Here's the scenario: a friend tells you about a woman he knows who is beautiful, charming and shares your interests, but underscores the fact that you will not like her when you get a chance to meet her. You wonder: how could I not like her, love her at first sight, even? Then you meet the Lady In Question, and while she is in fact beautiful, charming, and shares your interests, she's also vapid beyond the capacity of words to express and has a form of ADD or perhaps Tourette's that causes her to break off in mid-conversation to spew garbled nonsense at you, making the Herculean effort of dealing with her nonsense far outweigh her positive attributes.
The film adaptation of "Modesty Blaise" is just like that."Modesty Blaise." I will cop to an almost-complete ignorance of the Blaise novels and comics, but that type of ignorance has enhanced my enjoyment of other movies of the period (for more info on the O'Donnell comics and novels, check out the amazing web archive atModesty Blaise Ltd. for hours of adventure-story fun).
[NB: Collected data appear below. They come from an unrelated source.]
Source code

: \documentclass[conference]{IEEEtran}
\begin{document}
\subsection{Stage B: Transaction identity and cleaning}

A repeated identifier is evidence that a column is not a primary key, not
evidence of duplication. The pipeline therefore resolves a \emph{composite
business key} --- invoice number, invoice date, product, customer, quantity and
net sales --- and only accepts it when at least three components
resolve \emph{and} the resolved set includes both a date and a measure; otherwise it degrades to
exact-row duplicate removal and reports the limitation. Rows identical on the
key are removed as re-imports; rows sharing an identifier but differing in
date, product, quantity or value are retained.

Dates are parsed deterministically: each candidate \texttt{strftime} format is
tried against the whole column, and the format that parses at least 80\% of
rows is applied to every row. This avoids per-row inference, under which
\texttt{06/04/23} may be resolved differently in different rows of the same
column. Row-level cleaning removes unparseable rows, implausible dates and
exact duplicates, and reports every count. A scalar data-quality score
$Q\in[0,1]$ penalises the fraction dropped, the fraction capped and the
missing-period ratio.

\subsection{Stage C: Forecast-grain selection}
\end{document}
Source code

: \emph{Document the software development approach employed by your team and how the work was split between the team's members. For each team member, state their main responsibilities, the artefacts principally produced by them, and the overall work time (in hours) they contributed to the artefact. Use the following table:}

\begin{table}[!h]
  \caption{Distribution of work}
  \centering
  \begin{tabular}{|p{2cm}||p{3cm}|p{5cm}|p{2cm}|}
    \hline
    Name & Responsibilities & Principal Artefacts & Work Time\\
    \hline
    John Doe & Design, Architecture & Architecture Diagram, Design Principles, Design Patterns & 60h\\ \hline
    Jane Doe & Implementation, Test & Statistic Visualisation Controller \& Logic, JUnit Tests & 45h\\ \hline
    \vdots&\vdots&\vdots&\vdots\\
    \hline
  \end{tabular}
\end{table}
I'd read Curt Purcell's recent musings on the Modesty Blaise novels, and should've been red-flagged by his sinister allusions to the film. I always want to back an underdog, though, and so I sought out the film for what I hoped was a fluffy bit of fun. Baron XIII has told me that the only thing worse than a drone job where you can totally turn off your brain and coast is a job where you have to pay just enough attention to what you're doing that you get a little headachey, and "Modesty Blaise" never let me click the OFF switch in my brain that allows me to coast on a cloud of nonsense-fun.
All the pieces are in play here for a splashy bit of comic book-inspired fun, but there's just too much going on for this movie's good and no one aspect of it is given enough time to gel. Perhaps the biggest hindrance to the film's success is the fact that the script attempts to cram in too many plot elements into a two-hour run time, leading to confusion and ultimately frustration. I confess--I stopped trying to follow the plot close to the one-hour mark and just let the imagery wash over me. In addition to the vexingly complex plot, there are too many experimental elements in the film that are too inconsistently used (meta touches like the repeated appearance of the Modesty Blaise comic books are employed), and it's difficult to puzzle out whether this is a zany comedy or a musical or an adventure story. The overall effect is like watching the "Batman" teevee series while on heavy psychedelics. It doesn't help matters that the insanely-gorgeous Monica Vitti, who plays Modesty, is... not-so-insanely-great at speaking English and sometimes seems to be speaking her lines phonetically.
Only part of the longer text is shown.